BEGIN Listed entries
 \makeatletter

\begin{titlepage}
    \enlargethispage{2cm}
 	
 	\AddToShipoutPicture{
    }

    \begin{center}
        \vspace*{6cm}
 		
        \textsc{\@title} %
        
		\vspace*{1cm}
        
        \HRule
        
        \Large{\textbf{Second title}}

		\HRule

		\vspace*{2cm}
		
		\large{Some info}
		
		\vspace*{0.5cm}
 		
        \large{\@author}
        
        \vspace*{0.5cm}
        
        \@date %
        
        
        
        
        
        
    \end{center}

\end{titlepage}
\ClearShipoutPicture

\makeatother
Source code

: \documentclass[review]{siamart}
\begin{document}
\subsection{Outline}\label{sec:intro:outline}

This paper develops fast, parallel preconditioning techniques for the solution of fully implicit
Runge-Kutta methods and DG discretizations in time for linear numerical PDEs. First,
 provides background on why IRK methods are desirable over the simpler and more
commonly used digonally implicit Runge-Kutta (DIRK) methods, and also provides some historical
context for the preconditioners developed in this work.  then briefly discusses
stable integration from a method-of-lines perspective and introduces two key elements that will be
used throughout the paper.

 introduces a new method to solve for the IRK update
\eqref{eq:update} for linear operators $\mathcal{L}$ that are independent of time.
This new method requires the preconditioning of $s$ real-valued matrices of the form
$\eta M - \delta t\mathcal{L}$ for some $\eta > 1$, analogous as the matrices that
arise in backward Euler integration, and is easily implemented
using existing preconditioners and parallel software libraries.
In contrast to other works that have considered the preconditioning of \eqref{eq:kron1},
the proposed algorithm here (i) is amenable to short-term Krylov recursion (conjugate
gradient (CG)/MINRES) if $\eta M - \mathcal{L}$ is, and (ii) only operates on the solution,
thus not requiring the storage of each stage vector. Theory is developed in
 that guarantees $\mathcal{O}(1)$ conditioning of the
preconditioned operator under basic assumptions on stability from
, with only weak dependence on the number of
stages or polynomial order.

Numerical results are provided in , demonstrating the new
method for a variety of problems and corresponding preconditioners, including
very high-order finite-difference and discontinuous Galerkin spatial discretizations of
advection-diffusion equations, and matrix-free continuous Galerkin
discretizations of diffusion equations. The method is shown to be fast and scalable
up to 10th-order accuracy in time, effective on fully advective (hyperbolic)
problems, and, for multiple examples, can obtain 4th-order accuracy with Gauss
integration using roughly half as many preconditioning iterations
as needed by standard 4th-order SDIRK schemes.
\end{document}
END Listed entries
#### Goal of the exercise
Each line of the data that includes "equations" should be copied.

#### Result
advection-diffusion equations, and matrix-free continuous Galerkin
discretizations of diffusion equations. The method is shown to be fast and scalable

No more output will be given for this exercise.